同社では、酪農地帯で働く人たちのQOL(生活の質)向上を第一の目的として、2019年からコンテナハウス「スムノア」を新事業として着手しました。スムノアは、コンテナの中にバスやトイレ、キッチンなどを備えた運搬可能な住宅で、災害時の仮設住宅や宿泊施設としても対応が可能であることから、自治体と防災協定を締結し、導入が進みました。
コロナ禍では、地元の農業従事者だけでなく、他地域の事業者からの問合せも急増しました。さらに、アウトドアとサウナブームの到来も相まって、2021年12月、スムノアの技術を応用した「コンテナサウナ」を別海町内のキャンプ場に設置するなど、事業を拡大しています。
同社では、2022年10月、中標津町内に14棟のコンテナハウスからなる「コンテナホテル」の開業を予定しています。コロナ禍で注目されている「非対面・非接触」であるほか、一般的な住宅のように骨組みから作る必要がないことから、人手不足が叫ばれる建設業界においても省人化・省力化につながり、建設コストも大幅に抑えることができます。コンテナホテルも運搬が可能で、災害時の活用も見込まれることから、髙橋社長が「災害時の不安な時間を少しでも安心して過ごせるような施設を人々に提供したい」と語るように、コンテナホテルが地域を守ることにもつなげたいとしています。

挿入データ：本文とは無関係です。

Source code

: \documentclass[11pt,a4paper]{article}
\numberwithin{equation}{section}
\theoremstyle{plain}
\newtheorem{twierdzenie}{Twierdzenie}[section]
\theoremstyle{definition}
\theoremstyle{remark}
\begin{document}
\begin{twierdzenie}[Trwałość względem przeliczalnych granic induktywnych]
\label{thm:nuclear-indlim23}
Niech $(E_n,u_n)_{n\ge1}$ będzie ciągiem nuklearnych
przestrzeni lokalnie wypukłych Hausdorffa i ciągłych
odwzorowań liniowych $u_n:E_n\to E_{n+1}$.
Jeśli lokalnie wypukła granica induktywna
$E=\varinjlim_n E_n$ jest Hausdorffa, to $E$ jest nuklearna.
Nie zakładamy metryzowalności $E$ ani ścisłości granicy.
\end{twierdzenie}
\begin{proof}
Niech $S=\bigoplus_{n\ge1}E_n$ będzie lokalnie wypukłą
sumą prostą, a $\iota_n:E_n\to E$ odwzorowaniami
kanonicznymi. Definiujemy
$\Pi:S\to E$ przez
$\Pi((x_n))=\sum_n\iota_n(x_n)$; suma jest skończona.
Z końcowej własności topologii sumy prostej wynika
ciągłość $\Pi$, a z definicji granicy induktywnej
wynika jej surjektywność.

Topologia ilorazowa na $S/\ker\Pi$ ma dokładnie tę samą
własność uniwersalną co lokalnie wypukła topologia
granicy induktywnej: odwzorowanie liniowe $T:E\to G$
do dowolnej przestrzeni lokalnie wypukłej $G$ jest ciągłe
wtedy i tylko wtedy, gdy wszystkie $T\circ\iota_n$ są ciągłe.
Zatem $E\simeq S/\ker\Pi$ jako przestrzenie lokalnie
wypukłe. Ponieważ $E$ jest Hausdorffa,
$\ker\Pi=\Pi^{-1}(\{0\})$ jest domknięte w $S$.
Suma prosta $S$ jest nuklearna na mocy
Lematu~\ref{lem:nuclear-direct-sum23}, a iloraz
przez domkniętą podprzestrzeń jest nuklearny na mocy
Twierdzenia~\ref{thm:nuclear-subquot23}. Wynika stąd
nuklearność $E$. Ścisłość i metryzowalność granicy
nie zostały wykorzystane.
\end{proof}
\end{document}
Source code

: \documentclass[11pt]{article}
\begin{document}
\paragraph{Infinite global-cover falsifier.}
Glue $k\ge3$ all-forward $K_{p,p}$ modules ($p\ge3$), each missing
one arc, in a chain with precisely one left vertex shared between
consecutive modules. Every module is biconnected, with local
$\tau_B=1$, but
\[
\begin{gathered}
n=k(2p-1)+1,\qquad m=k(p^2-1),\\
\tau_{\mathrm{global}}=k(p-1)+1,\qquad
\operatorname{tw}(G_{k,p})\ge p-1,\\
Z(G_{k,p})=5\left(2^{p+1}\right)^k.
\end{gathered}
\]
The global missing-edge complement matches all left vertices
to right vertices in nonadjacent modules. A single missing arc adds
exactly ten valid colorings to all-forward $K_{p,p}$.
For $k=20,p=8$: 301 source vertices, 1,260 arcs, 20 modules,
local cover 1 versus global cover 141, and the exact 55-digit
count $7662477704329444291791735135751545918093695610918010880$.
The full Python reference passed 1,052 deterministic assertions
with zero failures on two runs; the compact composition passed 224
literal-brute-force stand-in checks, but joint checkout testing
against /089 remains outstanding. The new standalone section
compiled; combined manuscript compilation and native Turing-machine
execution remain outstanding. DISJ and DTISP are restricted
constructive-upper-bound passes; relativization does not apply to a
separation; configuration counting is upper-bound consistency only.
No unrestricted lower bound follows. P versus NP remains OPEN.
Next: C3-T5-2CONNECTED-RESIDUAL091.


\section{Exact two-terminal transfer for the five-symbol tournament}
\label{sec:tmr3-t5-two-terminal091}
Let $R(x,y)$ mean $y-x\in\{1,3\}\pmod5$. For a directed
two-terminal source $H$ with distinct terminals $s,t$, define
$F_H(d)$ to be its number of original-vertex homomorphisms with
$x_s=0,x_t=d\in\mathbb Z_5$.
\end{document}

当社にとって、コロナは、これまでの取組を振り返り、新たなビジネスを考察する契機となりました。地方では、労働力不足や過疎化が深刻な問題となっていますが、地方の市街地に住環境を整えることが、結果的に人口流出を止めるキッカケになるのではないでしょうか。
当社では、これからも「地域に人が残る仕掛けづくり」を積極的に行い、ビジネスチャンスにつなげられるような取組を行っていきます。